Provided data: Begin

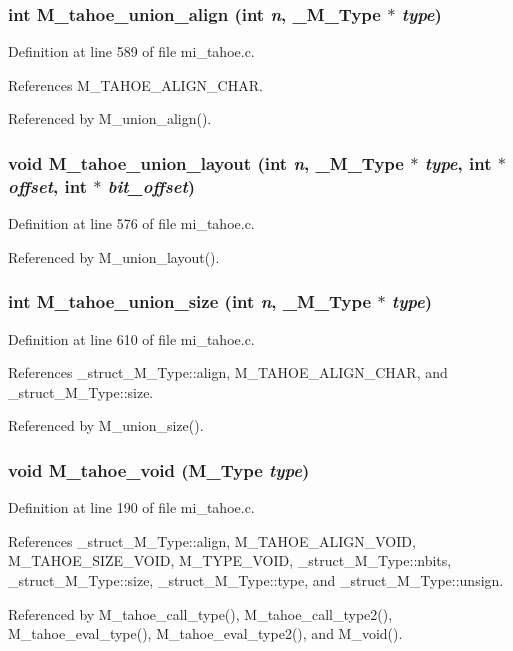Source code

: \subsubsection{\setlength{\rightskip}{0pt plus 5cm}int M\_\-tahoe\_\-union\_\-align (int {\em n}, \bf{\_\-M\_\-Type} $\ast$ {\em type})}\label{m__tahoe_8h_c0c978cc4f5ad66c56c1c889a93ba8af}




Definition at line 589 of file mi\_\-tahoe.c.

References M\_\-TAHOE\_\-ALIGN\_\-CHAR.

Referenced by M\_\-union\_\-align().
\subsubsection{\setlength{\rightskip}{0pt plus 5cm}void M\_\-tahoe\_\-union\_\-layout (int {\em n}, \bf{\_\-M\_\-Type} $\ast$ {\em type}, int $\ast$ {\em offset}, int $\ast$ {\em bit\_\-offset})}\label{m__tahoe_8h_f222120dd33a020d9109be846e2fe686}




Definition at line 576 of file mi\_\-tahoe.c.

Referenced by M\_\-union\_\-layout().
\subsubsection{\setlength{\rightskip}{0pt plus 5cm}int M\_\-tahoe\_\-union\_\-size (int {\em n}, \bf{\_\-M\_\-Type} $\ast$ {\em type})}\label{m__tahoe_8h_12cc409b38378a099466730bf3e3679b}




Definition at line 610 of file mi\_\-tahoe.c.

References \_\-struct\_\-M\_\-Type::align, M\_\-TAHOE\_\-ALIGN\_\-CHAR, and \_\-struct\_\-M\_\-Type::size.

Referenced by M\_\-union\_\-size().
\subsubsection{\setlength{\rightskip}{0pt plus 5cm}void M\_\-tahoe\_\-void (\bf{M\_\-Type} {\em type})}\label{m__tahoe_8h_d615fccd186804ec8b7fa8bdce96a550}




Definition at line 190 of file mi\_\-tahoe.c.

References \_\-struct\_\-M\_\-Type::align, M\_\-TAHOE\_\-ALIGN\_\-VOID, M\_\-TAHOE\_\-SIZE\_\-VOID, M\_\-TYPE\_\-VOID, \_\-struct\_\-M\_\-Type::nbits, \_\-struct\_\-M\_\-Type::size, \_\-struct\_\-M\_\-Type::type, and \_\-struct\_\-M\_\-Type::unsign.

Referenced by M\_\-tahoe\_\-call\_\-type(), M\_\-tahoe\_\-call\_\-type2(), M\_\-tahoe\_\-eval\_\-type(), M\_\-tahoe\_\-eval\_\-type2(), and M\_\-void().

Provided data: End

What the exercise asks:
Every line from the start of the listing above through the line with "Referenced by M\_\-union\_\-layout()." should be repeated exactly; skip the pictures and add nothing else.

Solved exercise:
Source code

: \subsubsection{\setlength{\rightskip}{0pt plus 5cm}int M\_\-tahoe\_\-union\_\-align (int {\em n}, \bf{\_\-M\_\-Type} $\ast$ {\em type})}\label{m__tahoe_8h_c0c978cc4f5ad66c56c1c889a93ba8af}




Definition at line 589 of file mi\_\-tahoe.c.

References M\_\-TAHOE\_\-ALIGN\_\-CHAR.

Referenced by M\_\-union\_\-align().
\subsubsection{\setlength{\rightskip}{0pt plus 5cm}void M\_\-tahoe\_\-union\_\-layout (int {\em n}, \bf{\_\-M\_\-Type} $\ast$ {\em type}, int $\ast$ {\em offset}, int $\ast$ {\em bit\_\-offset})}\label{m__tahoe_8h_f222120dd33a020d9109be846e2fe686}




Definition at line 576 of file mi\_\-tahoe.c.

Referenced by M\_\-union\_\-layout().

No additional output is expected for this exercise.